Note: Parameter stability test by Andrews (1993) and Andrews and Ploberger (1994) with the null hypothesis of parameter stability.

Table 3.

BDS Test for Nonlinearity (BSE Stock Returns are Regressed on Gold Returns).

	Auto	Capital Goods	Consumer durables	FMCG	IT	Metals	Oil and Gas
$\mathit{m}=2$	15.18419*	17.59291*	16.37875*	15.70977*	26.46332*	17.21334*	17.41743*
$\mathit{m}=3$	17.79188*	21.33412*	20.21017*	19.21542*	31.42276*	20.08439*	21.07659*
$\mathit{m}=4$	19.92905*	24.38120*	22.96433*	21.12797*	34.51946*	22.61259*	23.54845*
$\mathit{m}=5$	22.07131*	27.09520*	24.97839*	22.66457*	37.68282*	24.79390*	25.87727*
$\mathit{m}=6$	23.95126*	29.65046*	26.91619*	24.08403*	41.18491*	26.76054*	28.28648*

Note: The entries indicate the z-statistics BDS test based on the residuals of the data series. M denotes the embedding dimension of the BDS test. All hypotheses are rejected at the 1% significance level.

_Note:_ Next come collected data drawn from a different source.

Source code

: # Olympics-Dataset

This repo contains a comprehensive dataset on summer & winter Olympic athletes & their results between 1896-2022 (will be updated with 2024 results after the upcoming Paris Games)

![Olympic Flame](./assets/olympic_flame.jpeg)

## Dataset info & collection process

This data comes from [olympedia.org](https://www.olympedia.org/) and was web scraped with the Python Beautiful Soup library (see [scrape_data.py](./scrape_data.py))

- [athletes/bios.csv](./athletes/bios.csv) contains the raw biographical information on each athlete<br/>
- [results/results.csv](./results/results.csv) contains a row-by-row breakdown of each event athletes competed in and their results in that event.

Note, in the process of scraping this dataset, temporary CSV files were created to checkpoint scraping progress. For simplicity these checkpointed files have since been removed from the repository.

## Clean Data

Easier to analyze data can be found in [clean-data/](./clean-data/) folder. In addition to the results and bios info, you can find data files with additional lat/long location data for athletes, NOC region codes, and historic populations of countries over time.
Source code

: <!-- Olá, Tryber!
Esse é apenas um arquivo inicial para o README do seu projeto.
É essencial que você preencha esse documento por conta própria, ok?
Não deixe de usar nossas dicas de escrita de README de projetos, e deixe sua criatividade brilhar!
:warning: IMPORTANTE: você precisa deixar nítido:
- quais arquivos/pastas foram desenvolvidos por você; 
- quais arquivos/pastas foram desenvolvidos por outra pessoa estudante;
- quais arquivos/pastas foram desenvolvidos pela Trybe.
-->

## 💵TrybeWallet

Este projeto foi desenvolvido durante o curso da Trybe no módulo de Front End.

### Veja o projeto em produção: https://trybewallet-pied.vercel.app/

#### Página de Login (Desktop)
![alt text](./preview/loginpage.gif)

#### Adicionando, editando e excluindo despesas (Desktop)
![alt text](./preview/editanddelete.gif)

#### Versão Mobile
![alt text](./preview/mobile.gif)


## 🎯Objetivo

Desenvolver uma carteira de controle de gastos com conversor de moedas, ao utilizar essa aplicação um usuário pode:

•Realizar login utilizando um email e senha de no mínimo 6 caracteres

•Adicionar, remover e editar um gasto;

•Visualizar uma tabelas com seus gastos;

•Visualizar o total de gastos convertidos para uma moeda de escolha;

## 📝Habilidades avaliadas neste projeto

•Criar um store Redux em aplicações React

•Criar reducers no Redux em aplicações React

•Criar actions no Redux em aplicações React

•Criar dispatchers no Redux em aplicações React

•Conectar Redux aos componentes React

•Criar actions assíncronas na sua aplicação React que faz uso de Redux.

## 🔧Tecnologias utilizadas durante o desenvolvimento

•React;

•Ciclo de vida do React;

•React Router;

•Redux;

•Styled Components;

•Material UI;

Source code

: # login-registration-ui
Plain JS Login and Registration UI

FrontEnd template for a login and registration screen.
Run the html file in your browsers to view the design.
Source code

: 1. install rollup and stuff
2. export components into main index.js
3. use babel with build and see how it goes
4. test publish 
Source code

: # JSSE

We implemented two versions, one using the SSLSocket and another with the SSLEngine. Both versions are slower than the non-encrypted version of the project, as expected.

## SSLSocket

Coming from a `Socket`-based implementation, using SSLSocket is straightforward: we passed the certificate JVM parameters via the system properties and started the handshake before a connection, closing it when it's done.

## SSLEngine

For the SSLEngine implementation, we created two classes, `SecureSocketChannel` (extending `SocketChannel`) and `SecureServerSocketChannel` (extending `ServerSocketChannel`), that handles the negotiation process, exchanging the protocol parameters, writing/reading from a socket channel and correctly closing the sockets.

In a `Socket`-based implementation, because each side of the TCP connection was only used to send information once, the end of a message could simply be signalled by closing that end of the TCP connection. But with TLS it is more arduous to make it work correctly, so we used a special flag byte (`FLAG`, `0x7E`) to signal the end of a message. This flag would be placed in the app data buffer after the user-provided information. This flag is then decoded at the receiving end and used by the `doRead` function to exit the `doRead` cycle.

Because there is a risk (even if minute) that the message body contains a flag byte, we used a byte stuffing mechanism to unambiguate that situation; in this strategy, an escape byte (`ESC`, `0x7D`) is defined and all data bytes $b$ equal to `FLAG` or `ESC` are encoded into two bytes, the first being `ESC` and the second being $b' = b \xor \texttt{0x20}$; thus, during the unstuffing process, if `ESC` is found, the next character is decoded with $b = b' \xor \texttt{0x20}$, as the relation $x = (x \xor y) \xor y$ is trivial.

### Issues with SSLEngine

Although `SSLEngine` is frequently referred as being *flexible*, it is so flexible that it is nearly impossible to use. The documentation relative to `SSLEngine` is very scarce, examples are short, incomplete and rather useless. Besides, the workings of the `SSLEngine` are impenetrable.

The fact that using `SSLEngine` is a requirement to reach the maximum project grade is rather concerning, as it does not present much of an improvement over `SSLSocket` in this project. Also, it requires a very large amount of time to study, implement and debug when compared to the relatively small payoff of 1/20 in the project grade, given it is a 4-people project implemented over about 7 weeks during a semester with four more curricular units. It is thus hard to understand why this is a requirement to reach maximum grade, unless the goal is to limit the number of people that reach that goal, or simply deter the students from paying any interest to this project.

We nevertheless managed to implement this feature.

In inspecting these statistics, one can reject the null hypothesis of both tests and not reject the alternative one. This evidence means that the underlying system determined by the BSE and gold returns is nonlinear and non-normal. For this reason, which is different from various previous studies, our paper adopts the adequate methods that fit these time-series characteristics. Next, we discuss the details of the econometric methodology.

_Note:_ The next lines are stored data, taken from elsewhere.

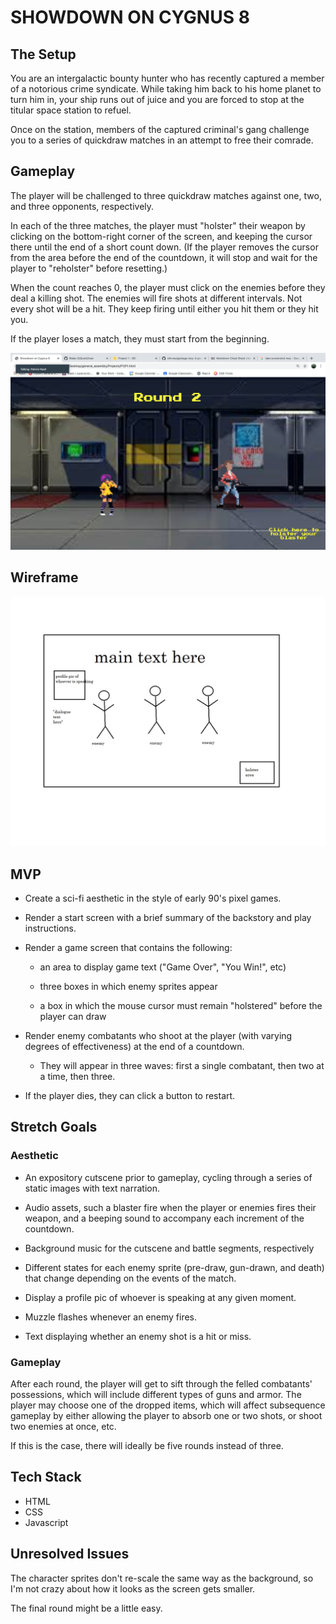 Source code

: # **SHOWDOWN ON CYGNUS 8**
## **The Setup**

You are an intergalactic bounty hunter who has recently captured a member of a notorious crime syndicate. While taking him back to his home planet to turn him in, your ship runs out of juice and you are forced to stop at the titular space station to refuel.

Once on the station, members of the captured criminal's gang challenge you to a series of quickdraw matches in an attempt to free their comrade.

## **Gameplay**

The player will be challenged to three quickdraw matches against one, two, and three opponents, respectively. 

In each of the three matches, the player must "holster" their weapon by clicking on the bottom-right corner of the screen, and keeping the cursor there until the end of a short count down. (If the player removes the cursor from the area before the end of the countdown, it will stop and wait for the player to "reholster" before resetting.) 

When the count reaches 0, the player must click on the enemies before they deal a killing shot. The enemies will fire shots at different intervals. Not every shot will be a hit. They keep firing until either you hit them or they hit you.

If the player loses a match, they must start from the beginning.

![Screenshot](JPG/screen_shot.png)

## **Wireframe**

![Wireframe](JPG/P1_wireframe.jpg)

## **MVP**

- Create a sci-fi aesthetic in the style of early 90's pixel games.

- Render a start screen with a brief summary of the backstory and play instructions.

- Render a game screen that contains the following:

    - an area to display game text ("Game Over", "You Win!", etc)

    - three boxes in which enemy sprites appear

    - a box in which the mouse cursor must remain "holstered" before the player can draw

- Render enemy combatants who shoot at the player (with varying degrees of effectiveness) at the end of a countdown. 

    - They will appear in three waves: first a single combatant, then two at a time, then three.

- If the player dies, they can click a button to restart.

## **Stretch Goals**

### Aesthetic

- An expository cutscene prior to gameplay, cycling through a series of static images with text narration.

- Audio assets, such a blaster fire when the player or enemies fires their weapon, and a beeping sound to accompany each increment of the countdown.

- Background music for the cutscene and battle segments, respectively

- Different states for each enemy sprite (pre-draw, gun-drawn, and death) that change depending on the events of the match.

- Display a profile pic of whoever is speaking at any given moment. 

- Muzzle flashes whenever an enemy fires.

- Text displaying whether an enemy shot is a hit or miss.

### Gameplay

After each round, the player will get to sift through the felled combatants' possessions, which will include different types of guns and armor. The player may choose one of the dropped items, which will affect subsequence gameplay by either allowing the player to absorb one or two shots, or shoot two enemies at once, etc.

If this is the case, there will ideally be five rounds instead of three.



## **Tech Stack**

- HTML
- CSS
- Javascript

## **Unresolved Issues**

The character sprites don't re-scale the same way as the background, so I'm not crazy about how it looks as the screen gets smaller.

The final round might be a little easy.





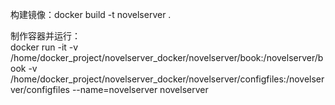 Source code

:  构建镜像：docker build -t novelserver .
 
  制作容器并运行：  
  docker run -it -v /home/docker_project/novelserver_docker/novelserver/book:/novelserver/book -v /home/docker_project/novelserver_docker/novelserver/configfiles:/novelserver/configfiles --name=novelserver novelserver
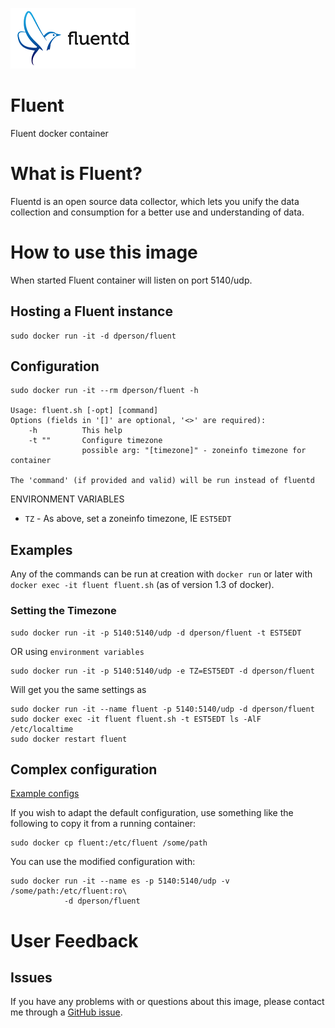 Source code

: [![logo](https://raw.githubusercontent.com/dperson/fluent/master/logo.png)](https://www.fluentd.org/)

# Fluent

Fluent docker container

# What is Fluent?

Fluentd is an open source data collector, which lets you unify the data
collection and consumption for a better use and understanding of data.

# How to use this image

When started Fluent container will listen on port 5140/udp.

## Hosting a Fluent instance

    sudo docker run -it -d dperson/fluent

## Configuration

    sudo docker run -it --rm dperson/fluent -h

    Usage: fluent.sh [-opt] [command]
    Options (fields in '[]' are optional, '<>' are required):
        -h          This help
        -t ""       Configure timezone
                    possible arg: "[timezone]" - zoneinfo timezone for container

    The 'command' (if provided and valid) will be run instead of fluentd

ENVIRONMENT VARIABLES

 * `TZ` - As above, set a zoneinfo timezone, IE `EST5EDT`

## Examples

Any of the commands can be run at creation with `docker run` or later with
`docker exec -it fluent fluent.sh` (as of version 1.3 of docker).

### Setting the Timezone

    sudo docker run -it -p 5140:5140/udp -d dperson/fluent -t EST5EDT

OR using `environment variables`

    sudo docker run -it -p 5140:5140/udp -e TZ=EST5EDT -d dperson/fluent

Will get you the same settings as

    sudo docker run -it --name fluent -p 5140:5140/udp -d dperson/fluent
    sudo docker exec -it fluent fluent.sh -t EST5EDT ls -AlF /etc/localtime
    sudo docker restart fluent

## Complex configuration

[Example configs](http://docs.fluentd.org/articles/quickstart)

If you wish to adapt the default configuration, use something like the following
to copy it from a running container:

    sudo docker cp fluent:/etc/fluent /some/path

You can use the modified configuration with:

    sudo docker run -it --name es -p 5140:5140/udp -v /some/path:/etc/fluent:ro\
                -d dperson/fluent

# User Feedback

## Issues

If you have any problems with or questions about this image, please contact me
through a [GitHub issue](https://github.com/dperson/fluent/issues).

2.2. Econometric Methodology

To explore the relationship between gold and stock sector returns of the BSE, we use two distinct measures of connectedness. First, we use the nonlinear Granger causality test to detect the lagged causality between the gold market and the BSE sectoral equity indices. Second, we study the dependence based on a different frequency and quantile levels, using the approach proposed in Baruník and Kley (2019). Note that we need to use nonlinear tests because of the presence of outliers due to shocks and crises. Finally, we complete the analysis by constructing a dynamic portfolio and capturing the weights and hedge benefits.

2.2.1. Linear and nonlinear Granger Causality

Let the BSE sectoral indices and gold returns be two stationary processes defined, respectively, by $X_t=\left\{x_t\right\}$ and $Y_t=\left\{y_t\right\}$, $t\in \mathbb{Z}$. Moreover, let the information sets of those two prices until time t-1 be ${\text{Ψ}}_{X,t-1}$ and ${\text{Ψ}}_{Y,t-1}$, respectively. In respect to lags l_x and l_y, and $k\ge 1$ (which is the prediction horizon and its value is normally used as $k\ge 1$), $\left\{x_t\right\}$ is said to Granger cause $\left\{y_t\right\}$ if

$$\left(y_t,\dots ,y_{t+k}\right)⃓\left({\text{Ψ}}_{Y,t-ly},{\text{Ψ}}_{X,t-lx}\right)\sim \left(Y_t,\dots ,Y_{t+k}\right)⃓{\text{Ψ}}_{Y,t-ly}$$ (1)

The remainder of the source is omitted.